Your response is extremely unhelpful and does not even try to address the problem at hand.
The original post asked a straightforward question:
There is a token counting API (takes model name and input data)
There is token count returned in response metadata (also takes model name and input data)
There is 9x discrepancy between the two counts: token counting API shows 9x less than model response metadata.
Which one is correct? How do I get correct count before running the model?
My assumption was that these two counts should match so that user in advance can know how many tokens is their input.
So what is the point of token counting API? Is Google’s official response that the output of token counting API has nothing to do with actual token count that user will be billed for (which might be 9x difference)?
This is from the token counting API documentation. It would indeed be helpful to know how to count tokens. Also if u scroll further down, you see
Call count_tokens with the input of the request.

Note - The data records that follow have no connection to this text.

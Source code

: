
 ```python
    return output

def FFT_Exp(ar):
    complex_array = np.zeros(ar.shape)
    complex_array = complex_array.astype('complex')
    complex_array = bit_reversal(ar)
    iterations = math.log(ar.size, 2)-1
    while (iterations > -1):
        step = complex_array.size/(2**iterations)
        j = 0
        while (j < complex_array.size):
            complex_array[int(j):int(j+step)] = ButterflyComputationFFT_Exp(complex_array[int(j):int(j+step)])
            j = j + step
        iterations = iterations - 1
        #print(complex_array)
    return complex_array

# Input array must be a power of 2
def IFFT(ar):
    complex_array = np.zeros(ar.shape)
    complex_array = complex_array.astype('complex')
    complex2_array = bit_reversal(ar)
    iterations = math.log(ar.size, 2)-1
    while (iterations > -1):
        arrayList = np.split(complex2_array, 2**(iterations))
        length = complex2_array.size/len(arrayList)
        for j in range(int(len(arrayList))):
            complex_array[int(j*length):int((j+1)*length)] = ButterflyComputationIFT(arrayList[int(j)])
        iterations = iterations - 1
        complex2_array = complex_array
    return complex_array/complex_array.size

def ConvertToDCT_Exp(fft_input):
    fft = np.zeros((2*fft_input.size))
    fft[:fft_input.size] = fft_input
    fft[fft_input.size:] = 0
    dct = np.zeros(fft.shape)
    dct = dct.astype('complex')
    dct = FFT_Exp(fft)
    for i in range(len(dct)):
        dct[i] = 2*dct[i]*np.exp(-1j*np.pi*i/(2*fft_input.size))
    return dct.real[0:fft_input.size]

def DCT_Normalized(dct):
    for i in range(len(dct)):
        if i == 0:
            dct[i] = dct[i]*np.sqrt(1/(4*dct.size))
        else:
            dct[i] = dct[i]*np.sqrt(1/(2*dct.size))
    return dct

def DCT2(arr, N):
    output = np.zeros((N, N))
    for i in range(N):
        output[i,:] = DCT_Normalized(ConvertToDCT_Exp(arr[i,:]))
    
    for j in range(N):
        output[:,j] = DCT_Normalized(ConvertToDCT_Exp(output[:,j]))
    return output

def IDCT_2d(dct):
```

This returns the total number of tokens in the input only. You can make this call before sending the input to the model to check the size of your requests.

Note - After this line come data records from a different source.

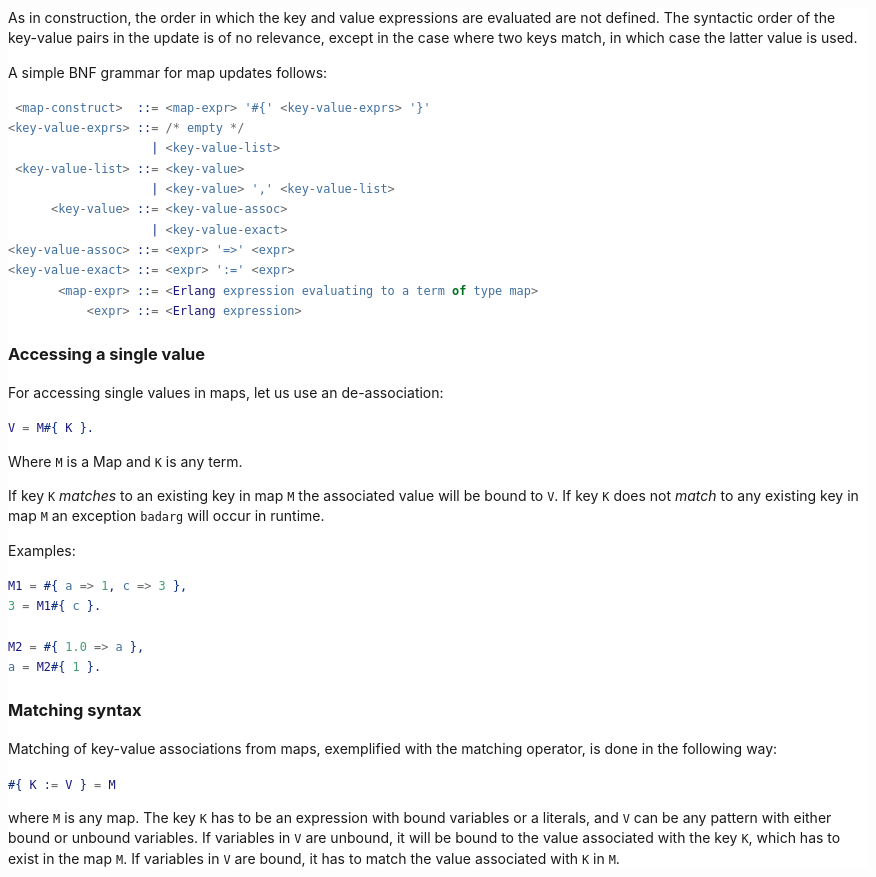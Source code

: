 As in construction, the order in which the key and value expressions
are evaluated are not defined. The
syntactic order of the key-value pairs in the update is of no
relevance, except in the case where two keys match, in which
case the latter value is used.

A simple BNF grammar for map updates follows:

```erlang
 <map-construct>  ::= <map-expr> '#{' <key-value-exprs> '}'
<key-value-exprs> ::= /* empty */
                    | <key-value-list>
 <key-value-list> ::= <key-value>
                    | <key-value> ',' <key-value-list>
      <key-value> ::= <key-value-assoc>
                    | <key-value-exact>
<key-value-assoc> ::= <expr> '=>' <expr>
<key-value-exact> ::= <expr> ':=' <expr>
       <map-expr> ::= <Erlang expression evaluating to a term of type map>
           <expr> ::= <Erlang expression>
```

### Accessing a single value

For accessing single values in maps, let us use an de-association:

```erlang
V = M#{ K }.
```

Where `M` is a Map and `K` is any term.

If key `K` *matches* to an existing key in map `M` the associated value
will be bound to `V`. If key `K` does not *match* to any existing key in
map `M` an exception `badarg` will occur in runtime.

Examples:

```erlang
M1 = #{ a => 1, c => 3 },
3 = M1#{ c }.

M2 = #{ 1.0 => a },
a = M2#{ 1 }.
```

### Matching syntax

Matching of key-value associations from maps, exemplified with the
matching operator, is done in the following way:

```erlang
#{ K := V } = M
```

where `M` is any map. The key `K` has to be an expression with bound variables
or a literals, and `V` can be any pattern with either bound or unbound variables.
If variables in `V` are unbound, it will be bound to the value associated
with the key `K`, which has to exist in the map `M`. If variables in `V` are
bound, it has to match the value associated with `K` in `M`.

So if your response is the official response, then why does the documentation make it sound like token counting API can be used to calculate the input token count?
Hi @Kiran_Sai_Ramineni, so which of the two methods returns the real token count with images larger then 384 pixels: client.models.count_tokens() or response.usage_metadata ?
The issue has been reported to the team and the fix is in WIP and response.usage_metadata has correct number of tokens used. From 2.0 the image tokens are calculated differently as per the doc but same has not been reflected in the client.models.count_tokens() api. Sorry for the delay.